WHAT IS BEING ASKED:
Every line that contains the word "optional" is to be copied from the listing.

THE DATA:
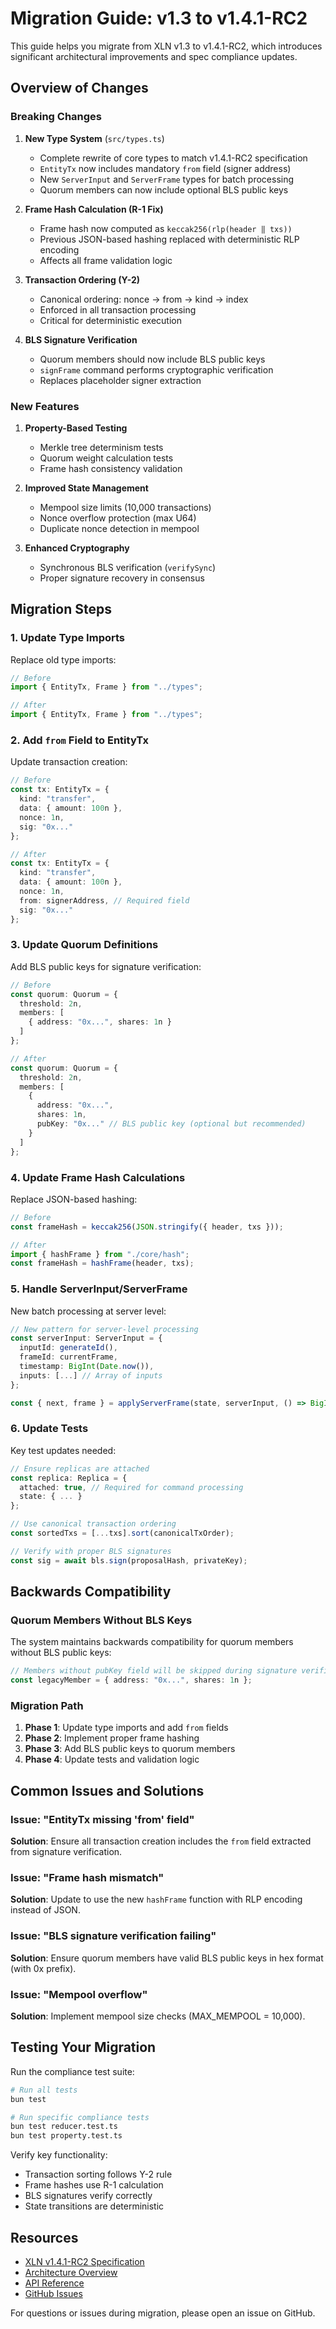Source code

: # Migration Guide: v1.3 to v1.4.1-RC2

This guide helps you migrate from XLN v1.3 to v1.4.1-RC2, which introduces significant architectural improvements and spec compliance updates.

## Overview of Changes

### Breaking Changes

1. **New Type System** (`src/types.ts`)
   - Complete rewrite of core types to match v1.4.1-RC2 specification
   - `EntityTx` now includes mandatory `from` field (signer address)
   - New `ServerInput` and `ServerFrame` types for batch processing
   - Quorum members can now include optional BLS public keys

2. **Frame Hash Calculation (R-1 Fix)**
   - Frame hash now computed as `keccak256(rlp(header ‖ txs))`
   - Previous JSON-based hashing replaced with deterministic RLP encoding
   - Affects all frame validation logic

3. **Transaction Ordering (Y-2)**
   - Canonical ordering: nonce → from → kind → index
   - Enforced in all transaction processing
   - Critical for deterministic execution

4. **BLS Signature Verification**
   - Quorum members should now include BLS public keys
   - `signFrame` command performs cryptographic verification
   - Replaces placeholder signer extraction

### New Features

1. **Property-Based Testing**
   - Merkle tree determinism tests
   - Quorum weight calculation tests
   - Frame hash consistency validation

2. **Improved State Management**
   - Mempool size limits (10,000 transactions)
   - Nonce overflow protection (max U64)
   - Duplicate nonce detection in mempool

3. **Enhanced Cryptography**
   - Synchronous BLS verification (`verifySync`)
   - Proper signature recovery in consensus

## Migration Steps

### 1. Update Type Imports

Replace old type imports:

```typescript
// Before
import { EntityTx, Frame } from "../types";

// After
import { EntityTx, Frame } from "../types";
```

### 2. Add `from` Field to EntityTx

Update transaction creation:

```typescript
// Before
const tx: EntityTx = {
  kind: "transfer",
  data: { amount: 100n },
  nonce: 1n,
  sig: "0x..."
};

// After
const tx: EntityTx = {
  kind: "transfer",
  data: { amount: 100n },
  nonce: 1n,
  from: signerAddress, // Required field
  sig: "0x..."
};
```

### 3. Update Quorum Definitions

Add BLS public keys for signature verification:

```typescript
// Before
const quorum: Quorum = {
  threshold: 2n,
  members: [
    { address: "0x...", shares: 1n }
  ]
};

// After
const quorum: Quorum = {
  threshold: 2n,
  members: [
    { 
      address: "0x...", 
      shares: 1n,
      pubKey: "0x..." // BLS public key (optional but recommended)
    }
  ]
};
```

### 4. Update Frame Hash Calculations

Replace JSON-based hashing:

```typescript
// Before
const frameHash = keccak256(JSON.stringify({ header, txs }));

// After
import { hashFrame } from "./core/hash";
const frameHash = hashFrame(header, txs);
```

### 5. Handle ServerInput/ServerFrame

New batch processing at server level:

```typescript
// New pattern for server-level processing
const serverInput: ServerInput = {
  inputId: generateId(),
  frameId: currentFrame,
  timestamp: BigInt(Date.now()),
  inputs: [...] // Array of inputs
};

const { next, frame } = applyServerFrame(state, serverInput, () => BigInt(Date.now()));
```

### 6. Update Tests

Key test updates needed:

```typescript
// Ensure replicas are attached
const replica: Replica = {
  attached: true, // Required for command processing
  state: { ... }
};

// Use canonical transaction ordering
const sortedTxs = [...txs].sort(canonicalTxOrder);

// Verify with proper BLS signatures
const sig = await bls.sign(proposalHash, privateKey);
```

## Backwards Compatibility

### Quorum Members Without BLS Keys

The system maintains backwards compatibility for quorum members without BLS public keys:

```typescript
// Members without pubKey field will be skipped during signature verification
const legacyMember = { address: "0x...", shares: 1n };
```

### Migration Path

1. **Phase 1**: Update type imports and add `from` fields
2. **Phase 2**: Implement proper frame hashing
3. **Phase 3**: Add BLS public keys to quorum members
4. **Phase 4**: Update tests and validation logic

## Common Issues and Solutions

### Issue: "EntityTx missing 'from' field"

**Solution**: Ensure all transaction creation includes the `from` field extracted from signature verification.

### Issue: "Frame hash mismatch"

**Solution**: Update to use the new `hashFrame` function with RLP encoding instead of JSON.

### Issue: "BLS signature verification failing"

**Solution**: Ensure quorum members have valid BLS public keys in hex format (with 0x prefix).

### Issue: "Mempool overflow"

**Solution**: Implement mempool size checks (MAX_MEMPOOL = 10,000).

## Testing Your Migration

Run the compliance test suite:

```bash
# Run all tests
bun test

# Run specific compliance tests
bun test reducer.test.ts
bun test property.test.ts
```

Verify key functionality:
- Transaction sorting follows Y-2 rule
- Frame hashes use R-1 calculation
- BLS signatures verify correctly
- State transitions are deterministic

## Resources

- [XLN v1.4.1-RC2 Specification](spec.md)
- [Architecture Overview](architecture.md)
- [API Reference](api.md)
- [GitHub Issues](https://github.com/adimov-eth/thoughts/issues)

For questions or issues during migration, please open an issue on GitHub.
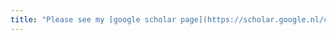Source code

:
 ```yaml
---
title: "Please see my [google scholar page](https://scholar.google.nl/citations?user=uLHVW9sAAAAJ&hl=en&oi=ao)"
---
```

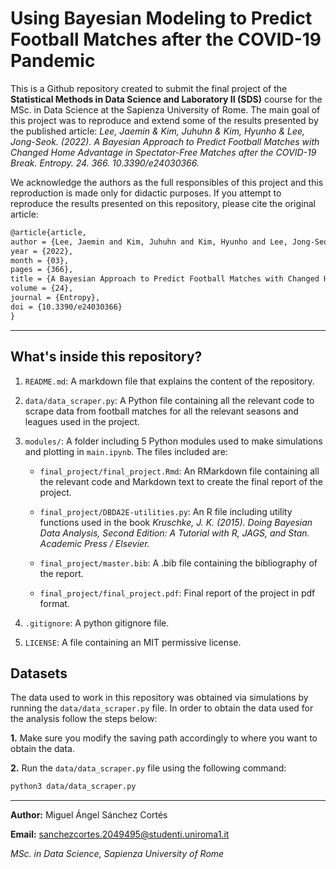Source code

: # Using Bayesian Modeling to Predict Football Matches after the COVID-19 Pandemic

This is a Github repository created to submit the final project of the **Statistical Methods in Data Science and Laboratory II (SDS)** course for the MSc. in Data Science at the Sapienza University of Rome. The main goal of this project was to reproduce and extend some of the results presented by the published article: *Lee, Jaemin & Kim, Juhuhn & Kim, Hyunho & Lee, Jong-Seok. (2022). A Bayesian Approach to Predict Football Matches with Changed Home Advantage in Spectator-Free Matches after the COVID-19 Break. Entropy. 24. 366. 10.3390/e24030366.*

We acknowledge the authors as the full responsibles of this project and this reproduction is made only for didactic purposes. If you attempt to reproduce the results presented on this repository, please cite the original article:

```markdown
@article{article,
author = {Lee, Jaemin and Kim, Juhuhn and Kim, Hyunho and Lee, Jong-Seok},
year = {2022},
month = {03},
pages = {366},
title = {A Bayesian Approach to Predict Football Matches with Changed Home Advantage in Spectator-Free Matches after the COVID-19 Break},
volume = {24},
journal = {Entropy},
doi = {10.3390/e24030366}
}
```


--- 
## What's inside this repository?

1. `README.md`: A markdown file that explains the content of the repository.

2. `data/data_scraper.py`: A Python file containing all the relevant code to scrape data from football matches for all the relevant seasons and leagues used in the project.

3. ``modules/``: A folder including 5 Python modules used to make simulations and plotting in `main.ipynb`. The files included are:

    - `final_project/final_project.Rmd`: An RMarkdown file containing all the relevant code and Markdown text to create the final report of the project.

    - `final_project/DBDA2E-utilities.py`: An R file including utility functions used in the book *Kruschke, J. K. (2015). Doing Bayesian Data Analysis, Second Edition: A Tutorial with R, JAGS, and Stan. Academic Press / Elsevier.*

    - `final_project/master.bib`: A .bib file containing the bibliography of the report.

    - `final_project/final_project.pdf`: Final report of the project in pdf format.

4. ``.gitignore``: A python gitignore file.

5. `LICENSE`: A file containing an MIT permissive license.

## Datasets

The data used to work in this repository was obtained via simulations by running the `data/data_scraper.py` file. In order to obtain the data used for the analysis follow the steps below:

**1.** Make sure you modify the saving path accordingly to where you want to obtain the data.

**2.** Run the `data/data_scraper.py` file using the following command:

```bash
python3 data/data_scraper.py
```

---

**Author:** Miguel Ángel Sánchez Cortés

**Email:** sanchezcortes.2049495@studenti.uniroma1.it

*MSc. in Data Science, Sapienza University of Rome*
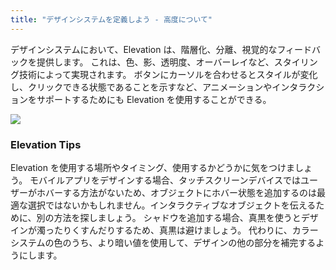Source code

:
 ```yaml
---
title: "デザインシステムを定義しよう - 高度について"
---
```


デザインシステムにおいて、Elevation は、階層化、分離、視覚的なフィードバックを提供します。
これは、色、影、透明度、オーバーレイなど、スタイリング技術によって実現されます。
ボタンにカーソルを合わせるとスタイルが変化し、クリックできる状態であることを示すなど、アニメーションやインタラクションをサポートするためにも Elevation を使用することができる。

![](https://storage.googleapis.com/zenn-user-upload/5eb44ec9a389-20230604.png)

### Elevation Tips
Elevation を使用する場所やタイミング、使用するかどうかに気をつけましょう。
モバイルアプリをデザインする場合、タッチスクリーンデバイスではユーザーがホバーする方法がないため、オブジェクトにホバー状態を追加するのは最適な選択ではないかもしれません。インタラクティブなオブジェクトを伝えるために、別の方法を探しましょう。
シャドウを追加する場合、真黒を使うとデザインが濁ったりくすんだりするため、真黒は避けましょう。
代わりに、カラーシステムの色のうち、より暗い値を使用して、デザインの他の部分を補完するようにします。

THE COMPLETED TASK:
   - Quorum members can now include optional BLS public keys
      pubKey: "0x..." // BLS public key (optional but recommended)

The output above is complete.